Assigned task
Go through the lines below and retype each one exactly.
--- Provided information Enclosed Below ---
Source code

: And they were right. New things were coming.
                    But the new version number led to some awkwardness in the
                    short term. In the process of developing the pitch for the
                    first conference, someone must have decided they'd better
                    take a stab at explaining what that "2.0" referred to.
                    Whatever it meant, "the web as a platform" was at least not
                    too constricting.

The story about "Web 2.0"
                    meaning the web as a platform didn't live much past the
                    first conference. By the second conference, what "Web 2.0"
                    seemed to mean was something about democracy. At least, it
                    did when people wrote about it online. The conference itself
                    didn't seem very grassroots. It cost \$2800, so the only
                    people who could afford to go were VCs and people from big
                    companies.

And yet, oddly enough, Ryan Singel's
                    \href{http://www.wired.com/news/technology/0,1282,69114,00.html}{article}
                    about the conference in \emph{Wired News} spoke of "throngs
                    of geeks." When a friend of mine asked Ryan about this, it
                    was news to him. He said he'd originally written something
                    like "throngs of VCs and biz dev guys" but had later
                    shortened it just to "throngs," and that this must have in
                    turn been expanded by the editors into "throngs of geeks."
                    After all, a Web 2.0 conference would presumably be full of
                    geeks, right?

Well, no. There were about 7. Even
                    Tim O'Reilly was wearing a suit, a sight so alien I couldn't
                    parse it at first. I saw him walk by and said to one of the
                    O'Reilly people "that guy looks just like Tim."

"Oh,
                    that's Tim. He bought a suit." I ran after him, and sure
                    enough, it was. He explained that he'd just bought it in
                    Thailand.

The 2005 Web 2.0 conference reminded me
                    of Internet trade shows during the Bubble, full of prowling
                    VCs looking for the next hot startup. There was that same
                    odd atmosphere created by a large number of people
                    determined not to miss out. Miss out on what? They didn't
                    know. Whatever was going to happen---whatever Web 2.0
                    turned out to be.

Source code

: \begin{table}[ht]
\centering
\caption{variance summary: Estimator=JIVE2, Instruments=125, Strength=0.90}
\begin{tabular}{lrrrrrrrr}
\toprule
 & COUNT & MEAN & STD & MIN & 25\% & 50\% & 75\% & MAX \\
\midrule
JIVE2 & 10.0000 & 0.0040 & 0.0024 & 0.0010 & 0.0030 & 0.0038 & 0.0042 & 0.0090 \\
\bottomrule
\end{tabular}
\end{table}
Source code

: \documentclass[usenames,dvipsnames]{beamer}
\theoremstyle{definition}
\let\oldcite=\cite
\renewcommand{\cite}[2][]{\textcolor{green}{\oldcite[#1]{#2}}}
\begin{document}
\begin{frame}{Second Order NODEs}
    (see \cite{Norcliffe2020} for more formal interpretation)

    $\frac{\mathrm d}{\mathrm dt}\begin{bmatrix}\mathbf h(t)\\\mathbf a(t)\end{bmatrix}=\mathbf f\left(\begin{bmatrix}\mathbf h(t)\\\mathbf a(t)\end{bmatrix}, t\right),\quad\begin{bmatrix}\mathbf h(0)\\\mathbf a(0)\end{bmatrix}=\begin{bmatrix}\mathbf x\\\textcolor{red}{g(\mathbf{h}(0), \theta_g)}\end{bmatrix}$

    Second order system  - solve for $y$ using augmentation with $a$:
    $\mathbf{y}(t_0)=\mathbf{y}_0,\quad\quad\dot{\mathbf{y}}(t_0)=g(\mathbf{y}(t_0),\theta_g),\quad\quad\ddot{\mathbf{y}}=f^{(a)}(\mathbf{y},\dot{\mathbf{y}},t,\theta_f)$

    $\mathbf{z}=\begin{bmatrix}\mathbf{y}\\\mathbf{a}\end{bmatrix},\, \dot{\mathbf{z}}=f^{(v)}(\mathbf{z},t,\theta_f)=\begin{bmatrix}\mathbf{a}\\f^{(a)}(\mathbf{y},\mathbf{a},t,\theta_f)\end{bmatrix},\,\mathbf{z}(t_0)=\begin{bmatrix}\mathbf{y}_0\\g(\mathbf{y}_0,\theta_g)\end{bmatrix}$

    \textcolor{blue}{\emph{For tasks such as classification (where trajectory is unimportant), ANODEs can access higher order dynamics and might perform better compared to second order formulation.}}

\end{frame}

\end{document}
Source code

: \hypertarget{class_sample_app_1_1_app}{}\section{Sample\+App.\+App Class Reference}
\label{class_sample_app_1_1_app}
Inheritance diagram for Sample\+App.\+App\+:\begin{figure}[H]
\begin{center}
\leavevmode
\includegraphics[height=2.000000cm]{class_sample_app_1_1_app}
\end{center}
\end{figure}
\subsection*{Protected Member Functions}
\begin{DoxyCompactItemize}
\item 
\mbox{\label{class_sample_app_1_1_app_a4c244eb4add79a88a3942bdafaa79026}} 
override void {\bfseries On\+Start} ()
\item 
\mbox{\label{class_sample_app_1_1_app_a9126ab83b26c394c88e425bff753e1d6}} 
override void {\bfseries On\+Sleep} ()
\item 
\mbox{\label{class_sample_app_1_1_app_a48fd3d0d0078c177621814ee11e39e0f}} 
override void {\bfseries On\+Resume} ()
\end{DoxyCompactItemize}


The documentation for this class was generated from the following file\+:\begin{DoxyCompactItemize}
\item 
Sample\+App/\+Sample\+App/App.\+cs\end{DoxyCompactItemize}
--- End of Enclosed Provided information ---
Output for this exercise
Source code

: And they were right. New things were coming.
                    But the new version number led to some awkwardness in the
                    short term. In the process of developing the pitch for the
                    first conference, someone must have decided they'd better
                    take a stab at explaining what that "2.0" referred to.
                    Whatever it meant, "the web as a platform" was at least not
                    too constricting.

The story about "Web 2.0"
                    meaning the web as a platform didn't live much past the
                    first conference. By the second conference, what "Web 2.0"
                    seemed to mean was something about democracy. At least, it
                    did when people wrote about it online. The conference itself
                    didn't seem very grassroots. It cost \$2800, so the only
                    people who could afford to go were VCs and people from big
                    companies.

And yet, oddly enough, Ryan Singel's
                    \href{http://www.wired.com/news/technology/0,1282,69114,00.html}{article}
                    about the conference in \emph{Wired News} spoke of "throngs
                    of geeks." When a friend of mine asked Ryan about this, it
                    was news to him. He said he'd originally written something
                    like "throngs of VCs and biz dev guys" but had later
                    shortened it just to "throngs," and that this must have in
                    turn been expanded by the editors into "throngs of geeks."
                    After all, a Web 2.0 conference would presumably be full of
                    geeks, right?

Well, no. There were about 7. Even
                    Tim O'Reilly was wearing a suit, a sight so alien I couldn't
                    parse it at first. I saw him walk by and said to one of the
                    O'Reilly people "that guy looks just like Tim."

"Oh,
                    that's Tim. He bought a suit." I ran after him, and sure
                    enough, it was. He explained that he'd just bought it in
                    Thailand.

The 2005 Web 2.0 conference reminded me
                    of Internet trade shows during the Bubble, full of prowling
                    VCs looking for the next hot startup. There was that same
                    odd atmosphere created by a large number of people
                    determined not to miss out. Miss out on what? They didn't
                    know. Whatever was going to happen---whatever Web 2.0
                    turned out to be.

Source code

: \begin{table}[ht]
\centering
\caption{variance summary: Estimator=JIVE2, Instruments=125, Strength=0.90}
\begin{tabular}{lrrrrrrrr}
\toprule
 & COUNT & MEAN & STD & MIN & 25\% & 50\% & 75\% & MAX \\
\midrule
JIVE2 & 10.0000 & 0.0040 & 0.0024 & 0.0010 & 0.0030 & 0.0038 & 0.0042 & 0.0090 \\
\bottomrule
\end{tabular}
\end{table}
Source code

: \documentclass[usenames,dvipsnames]{beamer}
\theoremstyle{definition}
\let\oldcite=\cite
\renewcommand{\cite}[2][]{\textcolor{green}{\oldcite[#1]{#2}}}
\begin{document}
\begin{frame}{Second Order NODEs}
    (see \cite{Norcliffe2020} for more formal interpretation)

    $\frac{\mathrm d}{\mathrm dt}\begin{bmatrix}\mathbf h(t)\\\mathbf a(t)\end{bmatrix}=\mathbf f\left(\begin{bmatrix}\mathbf h(t)\\\mathbf a(t)\end{bmatrix}, t\right),\quad\begin{bmatrix}\mathbf h(0)\\\mathbf a(0)\end{bmatrix}=\begin{bmatrix}\mathbf x\\\textcolor{red}{g(\mathbf{h}(0), \theta_g)}\end{bmatrix}$

    Second order system  - solve for $y$ using augmentation with $a$:
    $\mathbf{y}(t_0)=\mathbf{y}_0,\quad\quad\dot{\mathbf{y}}(t_0)=g(\mathbf{y}(t_0),\theta_g),\quad\quad\ddot{\mathbf{y}}=f^{(a)}(\mathbf{y},\dot{\mathbf{y}},t,\theta_f)$

    $\mathbf{z}=\begin{bmatrix}\mathbf{y}\\\mathbf{a}\end{bmatrix},\, \dot{\mathbf{z}}=f^{(v)}(\mathbf{z},t,\theta_f)=\begin{bmatrix}\mathbf{a}\\f^{(a)}(\mathbf{y},\mathbf{a},t,\theta_f)\end{bmatrix},\,\mathbf{z}(t_0)=\begin{bmatrix}\mathbf{y}_0\\g(\mathbf{y}_0,\theta_g)\end{bmatrix}$

    \textcolor{blue}{\emph{For tasks such as classification (where trajectory is unimportant), ANODEs can access higher order dynamics and might perform better compared to second order formulation.}}

\end{frame}

\end{document}
Source code

: \hypertarget{class_sample_app_1_1_app}{}\section{Sample\+App.\+App Class Reference}
\label{class_sample_app_1_1_app}
Inheritance diagram for Sample\+App.\+App\+:\begin{figure}[H]
\begin{center}
\leavevmode
\includegraphics[height=2.000000cm]{class_sample_app_1_1_app}
\end{center}
\end{figure}
\subsection*{Protected Member Functions}
\begin{DoxyCompactItemize}
\item 
\mbox{\label{class_sample_app_1_1_app_a4c244eb4add79a88a3942bdafaa79026}} 
override void {\bfseries On\+Start} ()
\item 
\mbox{\label{class_sample_app_1_1_app_a9126ab83b26c394c88e425bff753e1d6}} 
override void {\bfseries On\+Sleep} ()
\item 
\mbox{\label{class_sample_app_1_1_app_a48fd3d0d0078c177621814ee11e39e0f}} 
override void {\bfseries On\+Resume} ()
\end{DoxyCompactItemize}


The documentation for this class was generated from the following file\+:\begin{DoxyCompactItemize}
\item 
Sample\+App/\+Sample\+App/App.\+cs\end{DoxyCompactItemize}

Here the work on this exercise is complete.